START Given data
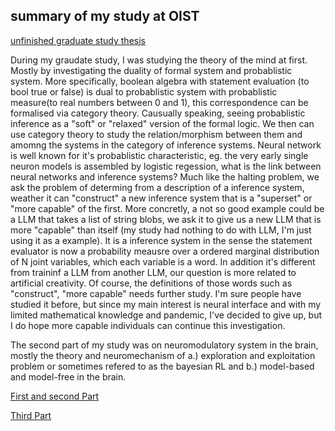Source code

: ## summary of my study at OIST
[unfinished graduate study thesis](https://drive.google.com/file/d/1jariPMU7iGL-CjnGvYbMNb_OPeQ67wKm/view?usp=sharing)

During my graudate study, I was studying the theory of the mind at first. Mostly by investigating the duality of formal system and probablistic system. More specifically, boolean algebra with statement evaluation (to bool true or false) is dual to probablistic system with probablistic measure(to real numbers between 0 and 1), this correspondence can be formalised via category theory. Causually speaking, seeing probablistic inference as a "soft" or "relaxed" version of the formal logic. We then can use category theory to study the relation/morphism between them and amomng the systems in the category of inference systems. Neural network is well known for it's probablistic characteristic, eg. the very early single neuron models is assembled by logistic regession, what is the link between neural networks and inference systems? Much like the halting problem, we ask the problem of determing from a description of a inference system, weather it can "construct" a new inference system that is a "superset" or "more capable" of the first. More concretly, a not so good example could be a LLM that takes a list of string blobs, we ask it to give us a new LLM that is more "capable" than itself (my study had nothing to do with LLM, I'm just using it as a example). It is a inference system in the sense the statement evaluator is now a probability meausre over a ordered marginal distribution of N joint variables, which each variable is a word. In addition it's different from traininf a LLM from another LLM, our question is more related to artificial creativity. Of course, the definitions of those words such as "construct", "more capable" needs further study. I'm sure people have studied it before, but since my main interest is neural interface and with my limited mathematical knowledge and pandemic, I've decided to give up, but I do hope more capable individuals can continue this investigation.

The second part of my study was on neuromodulatory system in the brain, mostly the theory and neuromechanism of a.) exploration and exploitation problem or sometimes refered to as the bayesian RL and b.) model-based and model-free in the brain. 


[First and second Part](https://docs.google.com/presentation/d/1jPPnCfTKtLa-FB4haYS3q-Nw1tRfzGPv/edit?usp=sharing&ouid=112627724459090659537&rtpof=true&sd=true)

[Third Part](https://docs.google.com/presentation/d/1sCNji51QUQItBJBHxFXrNFq6mAAnAGI1/edit?usp=sharing&ouid=112627724459090659537&rtpof=true&sd=true)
END Given data
Repeat exactly the lines of the records from the one containing "[First and second" to the last, and include no line outside that stretch.

■ Exercise answer
[First and second Part](https://docs.google.com/presentation/d/1jPPnCfTKtLa-FB4haYS3q-Nw1tRfzGPv/edit?usp=sharing&ouid=112627724459090659537&rtpof=true&sd=true)

[Third Part](https://docs.google.com/presentation/d/1sCNji51QUQItBJBHxFXrNFq6mAAnAGI1/edit?usp=sharing&ouid=112627724459090659537&rtpof=true&sd=true)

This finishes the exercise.